__Task directions__:
Write out exactly the lines from the one containing "0.943272 0.119791" through the last line of the records below, and no others.

[Stored entries]
◆ ◆ ◆ ◆

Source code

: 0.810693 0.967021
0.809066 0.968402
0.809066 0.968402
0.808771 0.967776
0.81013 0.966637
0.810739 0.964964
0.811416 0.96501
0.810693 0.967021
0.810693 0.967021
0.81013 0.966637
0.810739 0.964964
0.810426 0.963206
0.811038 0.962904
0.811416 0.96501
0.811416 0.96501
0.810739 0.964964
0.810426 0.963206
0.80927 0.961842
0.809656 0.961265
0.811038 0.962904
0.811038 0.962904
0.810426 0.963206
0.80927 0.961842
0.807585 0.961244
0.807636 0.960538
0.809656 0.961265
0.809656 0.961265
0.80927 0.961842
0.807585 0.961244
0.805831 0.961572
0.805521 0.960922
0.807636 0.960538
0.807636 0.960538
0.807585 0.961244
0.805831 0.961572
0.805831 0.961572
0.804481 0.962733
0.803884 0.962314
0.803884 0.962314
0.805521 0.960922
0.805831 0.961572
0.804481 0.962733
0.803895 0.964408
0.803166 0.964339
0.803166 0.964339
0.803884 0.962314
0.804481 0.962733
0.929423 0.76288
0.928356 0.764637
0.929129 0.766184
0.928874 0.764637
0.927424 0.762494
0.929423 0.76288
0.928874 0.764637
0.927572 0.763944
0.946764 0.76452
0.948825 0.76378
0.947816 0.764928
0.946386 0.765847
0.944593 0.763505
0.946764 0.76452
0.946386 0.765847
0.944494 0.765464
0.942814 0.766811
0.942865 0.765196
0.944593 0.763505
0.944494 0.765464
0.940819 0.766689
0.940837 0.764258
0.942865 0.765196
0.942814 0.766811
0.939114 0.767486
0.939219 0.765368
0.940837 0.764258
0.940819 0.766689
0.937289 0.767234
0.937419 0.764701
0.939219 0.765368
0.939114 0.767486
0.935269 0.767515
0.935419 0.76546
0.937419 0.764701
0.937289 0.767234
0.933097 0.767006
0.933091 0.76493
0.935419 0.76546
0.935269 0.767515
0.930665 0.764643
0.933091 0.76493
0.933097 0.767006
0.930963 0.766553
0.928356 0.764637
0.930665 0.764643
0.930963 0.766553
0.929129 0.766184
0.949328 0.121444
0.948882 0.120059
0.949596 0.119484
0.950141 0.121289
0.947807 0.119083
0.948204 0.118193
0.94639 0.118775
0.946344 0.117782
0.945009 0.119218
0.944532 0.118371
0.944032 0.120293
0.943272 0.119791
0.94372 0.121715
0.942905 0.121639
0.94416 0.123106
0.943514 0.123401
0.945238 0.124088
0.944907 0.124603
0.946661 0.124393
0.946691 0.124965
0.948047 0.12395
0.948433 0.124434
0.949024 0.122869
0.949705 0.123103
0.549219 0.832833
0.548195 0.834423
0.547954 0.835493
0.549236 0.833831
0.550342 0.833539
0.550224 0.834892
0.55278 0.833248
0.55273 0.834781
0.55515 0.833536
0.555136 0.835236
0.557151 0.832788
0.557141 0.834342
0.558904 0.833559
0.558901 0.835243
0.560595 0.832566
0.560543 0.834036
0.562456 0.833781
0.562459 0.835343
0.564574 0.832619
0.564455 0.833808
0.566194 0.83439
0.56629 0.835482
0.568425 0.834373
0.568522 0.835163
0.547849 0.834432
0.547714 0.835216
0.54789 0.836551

◆ ◆ ◆ ◆

__Response area__:
0.943272 0.119791
0.94372 0.121715
0.942905 0.121639
0.94416 0.123106
0.943514 0.123401
0.945238 0.124088
0.944907 0.124603
0.946661 0.124393
0.946691 0.124965
0.948047 0.12395
0.948433 0.124434
0.949024 0.122869
0.949705 0.123103
0.549219 0.832833
0.548195 0.834423
0.547954 0.835493
0.549236 0.833831
0.550342 0.833539
0.550224 0.834892
0.55278 0.833248
0.55273 0.834781
0.55515 0.833536
0.555136 0.835236
0.557151 0.832788
0.557141 0.834342
0.558904 0.833559
0.558901 0.835243
0.560595 0.832566
0.560543 0.834036
0.562456 0.833781
0.562459 0.835343
0.564574 0.832619
0.564455 0.833808
0.566194 0.83439
0.56629 0.835482
0.568425 0.834373
0.568522 0.835163
0.547849 0.834432
0.547714 0.835216
0.54789 0.836551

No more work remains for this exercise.